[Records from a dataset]
* * * * *

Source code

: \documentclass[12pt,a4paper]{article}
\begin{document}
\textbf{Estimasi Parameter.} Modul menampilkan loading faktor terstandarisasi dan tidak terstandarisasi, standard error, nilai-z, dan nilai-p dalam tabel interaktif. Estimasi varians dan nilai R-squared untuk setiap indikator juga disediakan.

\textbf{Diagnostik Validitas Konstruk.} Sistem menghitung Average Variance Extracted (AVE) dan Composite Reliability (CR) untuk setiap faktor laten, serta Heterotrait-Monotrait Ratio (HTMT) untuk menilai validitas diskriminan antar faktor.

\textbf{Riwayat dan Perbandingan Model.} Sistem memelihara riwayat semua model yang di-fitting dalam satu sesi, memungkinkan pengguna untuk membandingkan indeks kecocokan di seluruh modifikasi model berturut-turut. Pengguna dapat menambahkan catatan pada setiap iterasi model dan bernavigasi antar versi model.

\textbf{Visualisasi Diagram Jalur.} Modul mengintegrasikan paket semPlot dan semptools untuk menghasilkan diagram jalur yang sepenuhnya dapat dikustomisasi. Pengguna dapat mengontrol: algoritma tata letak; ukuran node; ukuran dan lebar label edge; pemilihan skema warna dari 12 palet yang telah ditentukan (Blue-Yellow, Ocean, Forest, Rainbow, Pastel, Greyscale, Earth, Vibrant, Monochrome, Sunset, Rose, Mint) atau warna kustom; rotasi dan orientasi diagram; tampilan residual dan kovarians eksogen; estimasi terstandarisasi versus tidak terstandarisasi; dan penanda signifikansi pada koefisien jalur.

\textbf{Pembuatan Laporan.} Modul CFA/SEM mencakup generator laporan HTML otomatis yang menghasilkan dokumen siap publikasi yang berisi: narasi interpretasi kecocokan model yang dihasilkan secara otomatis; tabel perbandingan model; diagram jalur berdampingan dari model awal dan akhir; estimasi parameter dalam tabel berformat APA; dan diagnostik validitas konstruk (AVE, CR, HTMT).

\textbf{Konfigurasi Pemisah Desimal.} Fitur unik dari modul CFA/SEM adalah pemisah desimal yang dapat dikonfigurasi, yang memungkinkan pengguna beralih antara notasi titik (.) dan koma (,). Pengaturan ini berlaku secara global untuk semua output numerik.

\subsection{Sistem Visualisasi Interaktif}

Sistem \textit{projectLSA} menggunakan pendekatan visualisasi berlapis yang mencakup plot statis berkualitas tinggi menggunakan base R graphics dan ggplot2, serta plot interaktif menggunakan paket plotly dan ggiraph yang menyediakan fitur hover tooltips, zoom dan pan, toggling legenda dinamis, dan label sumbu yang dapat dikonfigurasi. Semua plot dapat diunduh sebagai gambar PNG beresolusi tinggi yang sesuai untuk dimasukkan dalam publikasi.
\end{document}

* * * * *

▸ Exercise description
Write out the records once more, precisely as they stand.

▸ Response to the task
Source code

: \documentclass[12pt,a4paper]{article}
\begin{document}
\textbf{Estimasi Parameter.} Modul menampilkan loading faktor terstandarisasi dan tidak terstandarisasi, standard error, nilai-z, dan nilai-p dalam tabel interaktif. Estimasi varians dan nilai R-squared untuk setiap indikator juga disediakan.

\textbf{Diagnostik Validitas Konstruk.} Sistem menghitung Average Variance Extracted (AVE) dan Composite Reliability (CR) untuk setiap faktor laten, serta Heterotrait-Monotrait Ratio (HTMT) untuk menilai validitas diskriminan antar faktor.

\textbf{Riwayat dan Perbandingan Model.} Sistem memelihara riwayat semua model yang di-fitting dalam satu sesi, memungkinkan pengguna untuk membandingkan indeks kecocokan di seluruh modifikasi model berturut-turut. Pengguna dapat menambahkan catatan pada setiap iterasi model dan bernavigasi antar versi model.

\textbf{Visualisasi Diagram Jalur.} Modul mengintegrasikan paket semPlot dan semptools untuk menghasilkan diagram jalur yang sepenuhnya dapat dikustomisasi. Pengguna dapat mengontrol: algoritma tata letak; ukuran node; ukuran dan lebar label edge; pemilihan skema warna dari 12 palet yang telah ditentukan (Blue-Yellow, Ocean, Forest, Rainbow, Pastel, Greyscale, Earth, Vibrant, Monochrome, Sunset, Rose, Mint) atau warna kustom; rotasi dan orientasi diagram; tampilan residual dan kovarians eksogen; estimasi terstandarisasi versus tidak terstandarisasi; dan penanda signifikansi pada koefisien jalur.

\textbf{Pembuatan Laporan.} Modul CFA/SEM mencakup generator laporan HTML otomatis yang menghasilkan dokumen siap publikasi yang berisi: narasi interpretasi kecocokan model yang dihasilkan secara otomatis; tabel perbandingan model; diagram jalur berdampingan dari model awal dan akhir; estimasi parameter dalam tabel berformat APA; dan diagnostik validitas konstruk (AVE, CR, HTMT).

\textbf{Konfigurasi Pemisah Desimal.} Fitur unik dari modul CFA/SEM adalah pemisah desimal yang dapat dikonfigurasi, yang memungkinkan pengguna beralih antara notasi titik (.) dan koma (,). Pengaturan ini berlaku secara global untuk semua output numerik.

\subsection{Sistem Visualisasi Interaktif}

Sistem \textit{projectLSA} menggunakan pendekatan visualisasi berlapis yang mencakup plot statis berkualitas tinggi menggunakan base R graphics dan ggplot2, serta plot interaktif menggunakan paket plotly dan ggiraph yang menyediakan fitur hover tooltips, zoom dan pan, toggling legenda dinamis, dan label sumbu yang dapat dikonfigurasi. Semua plot dapat diunduh sebagai gambar PNG beresolusi tinggi yang sesuai untuk dimasukkan dalam publikasi.
\end{document}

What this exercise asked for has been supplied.